* [About this exercise]
Omitting the pictures, restate all of the entries below exactly.

* [Input records]
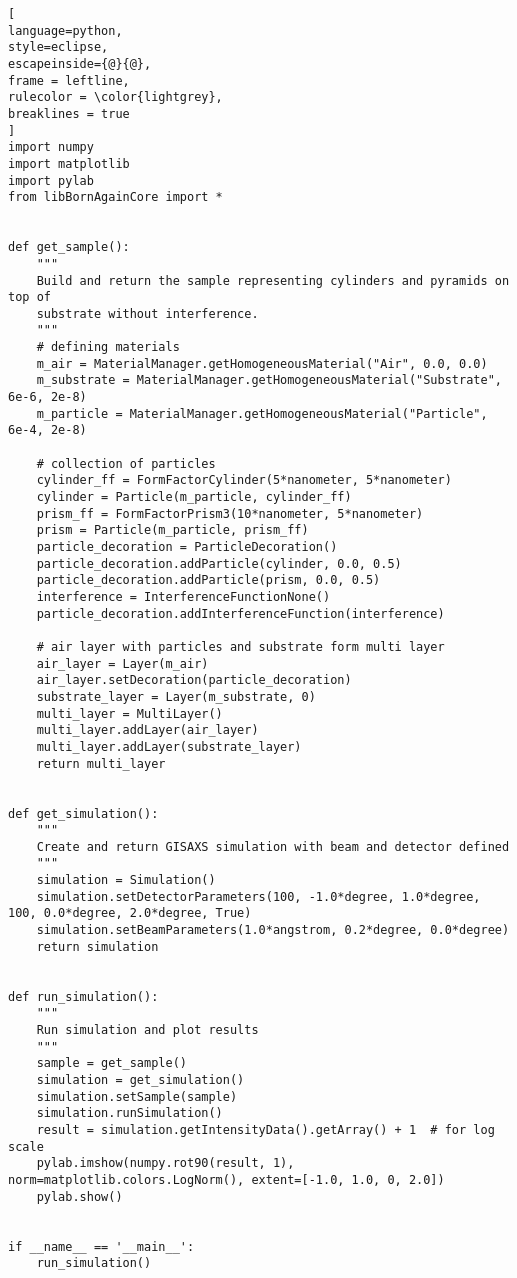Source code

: \begin{lstlisting}[
language=python, 
style=eclipse, 
escapeinside={@}{@},
frame = leftline, 
rulecolor = \color{lightgrey},
breaklines = true
]
import numpy
import matplotlib
import pylab
from libBornAgainCore import *


def get_sample():
    """
    Build and return the sample representing cylinders and pyramids on top of
    substrate without interference.
    """
    # defining materials
    m_air = MaterialManager.getHomogeneousMaterial("Air", 0.0, 0.0)
    m_substrate = MaterialManager.getHomogeneousMaterial("Substrate", 6e-6, 2e-8)
    m_particle = MaterialManager.getHomogeneousMaterial("Particle", 6e-4, 2e-8)

    # collection of particles
    cylinder_ff = FormFactorCylinder(5*nanometer, 5*nanometer)
    cylinder = Particle(m_particle, cylinder_ff)
    prism_ff = FormFactorPrism3(10*nanometer, 5*nanometer)
    prism = Particle(m_particle, prism_ff)
    particle_decoration = ParticleDecoration()
    particle_decoration.addParticle(cylinder, 0.0, 0.5)
    particle_decoration.addParticle(prism, 0.0, 0.5)
    interference = InterferenceFunctionNone()
    particle_decoration.addInterferenceFunction(interference)

    # air layer with particles and substrate form multi layer
    air_layer = Layer(m_air)
    air_layer.setDecoration(particle_decoration)
    substrate_layer = Layer(m_substrate, 0)
    multi_layer = MultiLayer()
    multi_layer.addLayer(air_layer)
    multi_layer.addLayer(substrate_layer)
    return multi_layer


def get_simulation():
    """
    Create and return GISAXS simulation with beam and detector defined
    """
    simulation = Simulation()
    simulation.setDetectorParameters(100, -1.0*degree, 1.0*degree, 100, 0.0*degree, 2.0*degree, True)
    simulation.setBeamParameters(1.0*angstrom, 0.2*degree, 0.0*degree)
    return simulation


def run_simulation():
    """
    Run simulation and plot results
    """
    sample = get_sample()
    simulation = get_simulation()
    simulation.setSample(sample)
    simulation.runSimulation()
    result = simulation.getIntensityData().getArray() + 1  # for log scale
    pylab.imshow(numpy.rot90(result, 1), norm=matplotlib.colors.LogNorm(), extent=[-1.0, 1.0, 0, 2.0])
    pylab.show()


if __name__ == '__main__':
    run_simulation()

\end{lstlisting}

* [Answer section]
Source code

: \begin{lstlisting}[
language=python, 
style=eclipse, 
escapeinside={@}{@},
frame = leftline, 
rulecolor = \color{lightgrey},
breaklines = true
]
import numpy
import matplotlib
import pylab
from libBornAgainCore import *


def get_sample():
    """
    Build and return the sample representing cylinders and pyramids on top of
    substrate without interference.
    """
    # defining materials
    m_air = MaterialManager.getHomogeneousMaterial("Air", 0.0, 0.0)
    m_substrate = MaterialManager.getHomogeneousMaterial("Substrate", 6e-6, 2e-8)
    m_particle = MaterialManager.getHomogeneousMaterial("Particle", 6e-4, 2e-8)

    # collection of particles
    cylinder_ff = FormFactorCylinder(5*nanometer, 5*nanometer)
    cylinder = Particle(m_particle, cylinder_ff)
    prism_ff = FormFactorPrism3(10*nanometer, 5*nanometer)
    prism = Particle(m_particle, prism_ff)
    particle_decoration = ParticleDecoration()
    particle_decoration.addParticle(cylinder, 0.0, 0.5)
    particle_decoration.addParticle(prism, 0.0, 0.5)
    interference = InterferenceFunctionNone()
    particle_decoration.addInterferenceFunction(interference)

    # air layer with particles and substrate form multi layer
    air_layer = Layer(m_air)
    air_layer.setDecoration(particle_decoration)
    substrate_layer = Layer(m_substrate, 0)
    multi_layer = MultiLayer()
    multi_layer.addLayer(air_layer)
    multi_layer.addLayer(substrate_layer)
    return multi_layer


def get_simulation():
    """
    Create and return GISAXS simulation with beam and detector defined
    """
    simulation = Simulation()
    simulation.setDetectorParameters(100, -1.0*degree, 1.0*degree, 100, 0.0*degree, 2.0*degree, True)
    simulation.setBeamParameters(1.0*angstrom, 0.2*degree, 0.0*degree)
    return simulation


def run_simulation():
    """
    Run simulation and plot results
    """
    sample = get_sample()
    simulation = get_simulation()
    simulation.setSample(sample)
    simulation.runSimulation()
    result = simulation.getIntensityData().getArray() + 1  # for log scale
    pylab.imshow(numpy.rot90(result, 1), norm=matplotlib.colors.LogNorm(), extent=[-1.0, 1.0, 0, 2.0])
    pylab.show()


if __name__ == '__main__':
    run_simulation()

\end{lstlisting}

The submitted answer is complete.